→ **The input**
*** Block opens ***
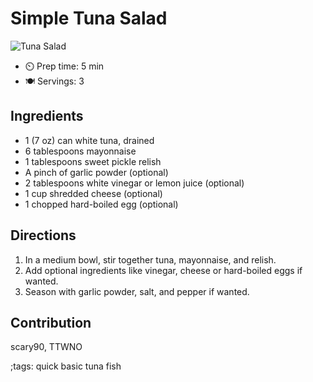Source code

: # Simple Tuna Salad

![Tuna Salad](pix/tuna-salad.webp)

- ⏲️ Prep time: 5 min
- 🍽️ Servings: 3

## Ingredients

- 1 (7 oz) can white tuna, drained
- 6 tablespoons mayonnaise 
- 1 tablespoons sweet pickle relish
- A pinch of garlic powder (optional)
- 2 tablespoons white vinegar or lemon juice (optional)
- 1 cup shredded cheese (optional)
- 1 chopped hard-boiled egg (optional)

## Directions

1. In a medium bowl, stir together tuna, mayonnaise, and relish.
2. Add optional ingredients like vinegar, cheese or hard-boiled eggs if wanted.
3. Season with garlic powder, salt, and pepper if wanted.

## Contribution

scary90, TTWNO

;tags: quick basic tuna fish
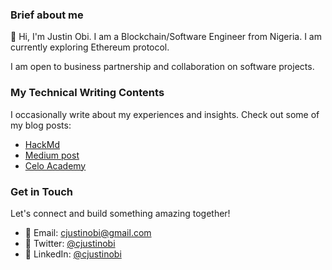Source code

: ### Brief about me
👋 Hi, I'm Justin Obi. I am a Blockchain/Software Engineer from Nigeria. I am currently exploring Ethereum protocol.

I am open to business partnership and collaboration on software projects.

### My Technical Writing Contents

I occasionally write about my experiences and insights. Check out some of my blog posts:

- [HackMd](https://hackmd.io/@cjustinobi)
- [Medium post](https://cjustinobi.medium.com/)
- [Celo Academy](https://celo.academy/u/cjustinobi/)

### Get in Touch

Let's connect and build something amazing together!

- 📧 Email: [cjustinobi@gmail.com](mailto:cjustinobi@gmail.com)
- 💬 Twitter: [@cjustinobi](https://twitter.com/cjustinobi)
- 🤝 LinkedIn: [@cjustinobi](https://linkedin.com/in/cjustinobi)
*** Block closes ***
→ **About this task**
The answer must be the line containing "- 📧 Email: [cjustinobi@gmail.com](mailto:cjustinobi@gmail.com)" and every line after it through the end of the records, repeated exactly.

→ **Solution**
- 📧 Email: [cjustinobi@gmail.com](mailto:cjustinobi@gmail.com)
- 💬 Twitter: [@cjustinobi](https://twitter.com/cjustinobi)
- 🤝 LinkedIn: [@cjustinobi](https://linkedin.com/in/cjustinobi)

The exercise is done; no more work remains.